1. **Smooth splines (`s`)**: For continuous covariates (default)
2. **Tensor products (`te`)**: For interactions between continuous covariates
3. **Factor terms (`f`)**: For categorical variables
4. **Cyclic splines (`s` with `basis='cp'`)**: For periodic covariates (e.g., time-of-day)

## When to Use Each Term Type

- **Tensor products**: When covariate effects depend on each other (e.g., sample age effect varies by time-of-day)
- **Factor terms**: For categorical variables with discrete levels (e.g., weekday, machine ID)
- **Cyclic splines**: For periodic variables where end connects to beginning (e.g., 23:59 ≈ 00:00)

In [None]:
import sys
import numpy as np
import pandas as pd
from pathlib import Path

# Add sysmexcorrect to path
sys.path.insert(0, "../../sysmexcbctools/correction")

from sysmexcbctools.correction.sysmexcorrect import GAMCorrector

# Standard plotting imports
import matplotlib
import matplotlib.pyplot as plt
import seaborn as sns

# PDF-compatible fonts
matplotlib.rcParams["pdf.fonttype"] = 42
matplotlib.rcParams["ps.fonttype"] = 42

# Scientific plot style
import scienceplots

plt.style.use(["science", "nature"])

# Colourblind-friendly palette
SEABORN_PALETTE = "colorblind"
seaborn_colors = sns.color_palette(SEABORN_PALETTE)

np.random.seed(42)

## 1. Load and Prepare Data

We'll add some additional covariates to demonstrate the advanced term types.

In [None]:
# Load data
data_path = Path("../data/data_B.csv")
df = pd.read_csv(data_path)

# Add categorical weekday (0-6)
df["Weekday"] = (df["TimeIntoStudy"] / 24).astype(int) % 7

# Add time-of-day (0-24 hours, periodic)
df["TimeOfDay"] = (df["VenepunctureDelay"] % 24).clip(0, 24)
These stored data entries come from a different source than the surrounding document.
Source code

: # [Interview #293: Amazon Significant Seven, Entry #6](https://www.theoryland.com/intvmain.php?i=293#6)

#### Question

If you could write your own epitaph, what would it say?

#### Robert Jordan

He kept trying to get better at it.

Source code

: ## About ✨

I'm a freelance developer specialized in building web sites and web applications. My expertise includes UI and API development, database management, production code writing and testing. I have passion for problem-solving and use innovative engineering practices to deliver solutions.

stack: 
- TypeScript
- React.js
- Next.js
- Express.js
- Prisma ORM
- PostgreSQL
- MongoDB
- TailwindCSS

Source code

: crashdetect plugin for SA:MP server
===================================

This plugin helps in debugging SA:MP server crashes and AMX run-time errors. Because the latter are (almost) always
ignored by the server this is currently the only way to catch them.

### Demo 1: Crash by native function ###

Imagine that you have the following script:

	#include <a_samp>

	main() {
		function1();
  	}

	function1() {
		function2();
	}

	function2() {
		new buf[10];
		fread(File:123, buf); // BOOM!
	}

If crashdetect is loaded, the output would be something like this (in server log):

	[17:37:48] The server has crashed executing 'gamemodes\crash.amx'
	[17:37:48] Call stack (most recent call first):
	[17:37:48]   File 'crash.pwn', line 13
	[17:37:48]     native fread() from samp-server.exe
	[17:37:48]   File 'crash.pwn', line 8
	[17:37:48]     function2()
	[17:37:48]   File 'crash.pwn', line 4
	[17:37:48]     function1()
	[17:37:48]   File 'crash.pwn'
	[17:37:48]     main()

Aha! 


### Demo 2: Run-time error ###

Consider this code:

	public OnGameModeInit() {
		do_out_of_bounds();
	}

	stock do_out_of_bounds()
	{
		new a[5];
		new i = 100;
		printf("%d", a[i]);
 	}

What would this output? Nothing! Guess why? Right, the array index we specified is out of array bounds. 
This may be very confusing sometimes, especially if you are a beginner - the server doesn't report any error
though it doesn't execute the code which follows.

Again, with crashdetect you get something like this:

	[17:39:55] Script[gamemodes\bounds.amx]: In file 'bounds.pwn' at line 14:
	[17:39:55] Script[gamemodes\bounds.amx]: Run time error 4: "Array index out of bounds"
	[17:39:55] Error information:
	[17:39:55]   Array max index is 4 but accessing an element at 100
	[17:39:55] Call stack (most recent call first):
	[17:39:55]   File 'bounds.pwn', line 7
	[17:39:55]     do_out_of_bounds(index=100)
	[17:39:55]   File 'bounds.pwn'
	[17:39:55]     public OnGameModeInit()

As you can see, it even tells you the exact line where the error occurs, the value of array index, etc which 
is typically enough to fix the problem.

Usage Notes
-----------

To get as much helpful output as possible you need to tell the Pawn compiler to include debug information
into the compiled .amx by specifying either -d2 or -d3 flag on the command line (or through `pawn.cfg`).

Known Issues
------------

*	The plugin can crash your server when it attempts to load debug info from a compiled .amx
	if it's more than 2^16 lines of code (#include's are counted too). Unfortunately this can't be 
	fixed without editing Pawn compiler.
# Create synthetic interaction effect:
# Feature '6' is affected by BOTH VenepunctureDelay AND TimeOfDay
# The effect of VenepunctureDelay depends on TimeOfDay
interaction_effect = (
    0.5 * np.sin(2 * np.pi * df["TimeOfDay"] / 24) * (df["VenepunctureDelay"] / 10)
)
df["6"] = df["6"] + interaction_effect

# Create synthetic weekday effect:
# Feature '7' has different baseline on weekends (days 5, 6)
weekend_mask = df["Weekday"].isin([5, 6])
df["7"] = df["7"] + 2.0 * weekend_mask

print(f"Data shape: {df.shape}")
print(f"\nCovariates:")
print(f"  - VenepunctureDelay: continuous (0-24+ hours)")
print(f"  - TimeOfDay: periodic (0-24 hours)")
print(f"  - TimeIntoStudy: continuous trend")
print(f"  - Weekday: categorical (0-6)")
print(f"\nFeatures:")
print(f"  - Feature '6': Has interaction between VenepunctureDelay × TimeOfDay")
print(f"  - Feature '7': Has weekday effect (higher on weekends)")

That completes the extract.